What is needed:
Only a number is expected: how many lines in the data below contain the word "config".

Dataset records:
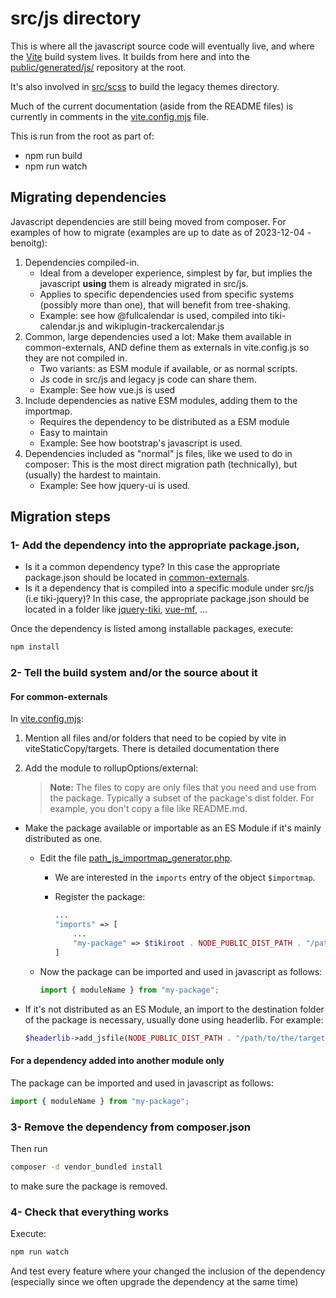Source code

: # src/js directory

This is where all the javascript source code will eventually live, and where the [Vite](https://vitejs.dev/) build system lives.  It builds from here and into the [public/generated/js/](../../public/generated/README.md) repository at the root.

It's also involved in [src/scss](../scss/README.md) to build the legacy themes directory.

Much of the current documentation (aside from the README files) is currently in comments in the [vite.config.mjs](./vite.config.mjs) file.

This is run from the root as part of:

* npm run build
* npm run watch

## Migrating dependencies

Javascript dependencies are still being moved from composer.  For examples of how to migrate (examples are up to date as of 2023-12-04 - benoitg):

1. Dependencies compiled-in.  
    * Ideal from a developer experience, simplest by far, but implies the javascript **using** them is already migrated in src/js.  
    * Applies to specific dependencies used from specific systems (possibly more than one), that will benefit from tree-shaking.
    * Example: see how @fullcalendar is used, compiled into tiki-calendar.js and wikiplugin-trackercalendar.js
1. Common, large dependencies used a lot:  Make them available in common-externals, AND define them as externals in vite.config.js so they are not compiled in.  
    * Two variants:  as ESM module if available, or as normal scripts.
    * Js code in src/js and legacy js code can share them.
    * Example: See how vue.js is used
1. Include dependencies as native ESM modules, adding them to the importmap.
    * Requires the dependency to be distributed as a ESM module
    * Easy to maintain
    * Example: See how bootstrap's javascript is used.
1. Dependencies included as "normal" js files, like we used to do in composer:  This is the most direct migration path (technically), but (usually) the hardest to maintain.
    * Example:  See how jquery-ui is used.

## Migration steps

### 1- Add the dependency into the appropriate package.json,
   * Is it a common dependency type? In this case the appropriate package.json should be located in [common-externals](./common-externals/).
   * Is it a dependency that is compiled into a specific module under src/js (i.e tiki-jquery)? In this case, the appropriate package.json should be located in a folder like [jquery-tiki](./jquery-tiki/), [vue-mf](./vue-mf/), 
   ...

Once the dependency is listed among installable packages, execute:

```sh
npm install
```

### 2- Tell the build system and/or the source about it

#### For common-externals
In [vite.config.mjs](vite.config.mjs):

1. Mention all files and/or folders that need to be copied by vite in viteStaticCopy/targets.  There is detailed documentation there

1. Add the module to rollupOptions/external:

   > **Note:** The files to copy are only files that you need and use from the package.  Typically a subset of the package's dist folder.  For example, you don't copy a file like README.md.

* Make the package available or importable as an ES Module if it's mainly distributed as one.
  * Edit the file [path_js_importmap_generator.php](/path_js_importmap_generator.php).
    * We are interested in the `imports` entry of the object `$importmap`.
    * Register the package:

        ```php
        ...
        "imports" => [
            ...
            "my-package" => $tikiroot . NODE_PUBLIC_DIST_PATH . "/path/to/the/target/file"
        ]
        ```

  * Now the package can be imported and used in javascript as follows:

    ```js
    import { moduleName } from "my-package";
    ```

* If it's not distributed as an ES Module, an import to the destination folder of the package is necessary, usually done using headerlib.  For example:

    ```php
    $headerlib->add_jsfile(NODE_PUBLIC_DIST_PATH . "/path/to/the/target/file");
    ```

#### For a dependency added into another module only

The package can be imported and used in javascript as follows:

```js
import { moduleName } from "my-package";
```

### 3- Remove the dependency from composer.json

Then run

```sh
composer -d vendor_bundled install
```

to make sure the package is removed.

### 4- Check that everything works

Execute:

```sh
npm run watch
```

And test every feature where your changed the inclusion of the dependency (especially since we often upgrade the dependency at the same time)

Written response:
3